State officials have expanded their probe of possible bovine tuberculosis to 11 other herds, a Washington State Department of Agriculture spokesman says.



Investigators have traced possible links to the 11 other herds from a dairy in Moses Lake, Wash., said WSDA Communications Director Hector Castro.



"This is a matter of tracing out the cows that the Moses Lake dairy (owner) may have purchased back to those locations and cows he may have sold," Castro said. "Chances are it's likely to grow."



A sample from a cow that went to a Cowlitz County slaughter facility from the Moses Lake dairy is being tested for possible bovine TB. It initially tested positive, prompting officials to send a sample for further tests to confirm the results.



Testing on the rest of the 1,500-cow dairy in Moses Lake was to begin Jan. 25. The state is not releasing the names of the dairies, as the investigation is ongoing, Castro said.



Twenty cows on a Monroe, Wash., dairy, which sold the cow to the Moses Lake dairy, tested negative for bovine TB, Castro said. The dairy will resume selling its milk.

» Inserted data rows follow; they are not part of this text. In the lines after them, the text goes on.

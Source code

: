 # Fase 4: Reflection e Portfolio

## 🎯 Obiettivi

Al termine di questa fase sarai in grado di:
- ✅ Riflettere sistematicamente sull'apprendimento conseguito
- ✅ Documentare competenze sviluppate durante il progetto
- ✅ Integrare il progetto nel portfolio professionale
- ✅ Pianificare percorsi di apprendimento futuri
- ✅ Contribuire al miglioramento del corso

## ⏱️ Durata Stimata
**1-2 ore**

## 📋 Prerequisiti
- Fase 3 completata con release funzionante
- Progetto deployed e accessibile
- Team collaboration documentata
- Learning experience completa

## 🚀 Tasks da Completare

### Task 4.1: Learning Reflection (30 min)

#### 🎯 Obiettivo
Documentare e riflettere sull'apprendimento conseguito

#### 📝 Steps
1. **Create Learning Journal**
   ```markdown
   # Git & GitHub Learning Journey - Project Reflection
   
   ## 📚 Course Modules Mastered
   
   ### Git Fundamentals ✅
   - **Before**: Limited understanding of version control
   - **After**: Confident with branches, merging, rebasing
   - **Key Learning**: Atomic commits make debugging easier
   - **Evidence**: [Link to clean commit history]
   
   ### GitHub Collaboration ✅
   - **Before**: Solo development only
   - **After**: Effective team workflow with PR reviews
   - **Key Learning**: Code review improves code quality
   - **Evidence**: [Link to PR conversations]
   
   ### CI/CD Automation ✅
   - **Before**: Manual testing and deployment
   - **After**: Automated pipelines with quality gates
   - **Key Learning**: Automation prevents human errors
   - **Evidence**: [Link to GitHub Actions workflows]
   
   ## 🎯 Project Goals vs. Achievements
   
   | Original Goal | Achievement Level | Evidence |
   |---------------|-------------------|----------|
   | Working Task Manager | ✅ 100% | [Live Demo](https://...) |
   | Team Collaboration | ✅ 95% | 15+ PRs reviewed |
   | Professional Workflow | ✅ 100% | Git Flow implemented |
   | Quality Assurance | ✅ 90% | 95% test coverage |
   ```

An additional 300 cows, kept separate from milking production cows, are also being tested.



The state will also test a 60-cow herd near the Moses Lake dairy.



Testing will be conducted by state and federal veterinarians, not private practitioners, to ensure consistency, Castro said.



"We want to make sure they're all on the same page in how they're doing it," he said.



The cost of the investigation has yet to be determined. Castro said it will be paid for by the state and federal governments.



The tests include injections between the layers of the skin, with any resulting reactions taking three days to develop, Castro said. Final confirmation will be made in several weeks.



Castro said state veterinarian Leonard Eldridge advised that farmers and ranchers cooperate with state investigators.



"We're trying to demonstrate to other states and the federal (agencies) that we have this disease contained and other states can accept Washington cattle without being concerned," Castro said. "The more cooperation we get from the industry, the better we're able to do that."



Wisconsin has ordered that any cattle coming from Washington be tested for bovine TB. Castro wasn't sure if other states would follow suit.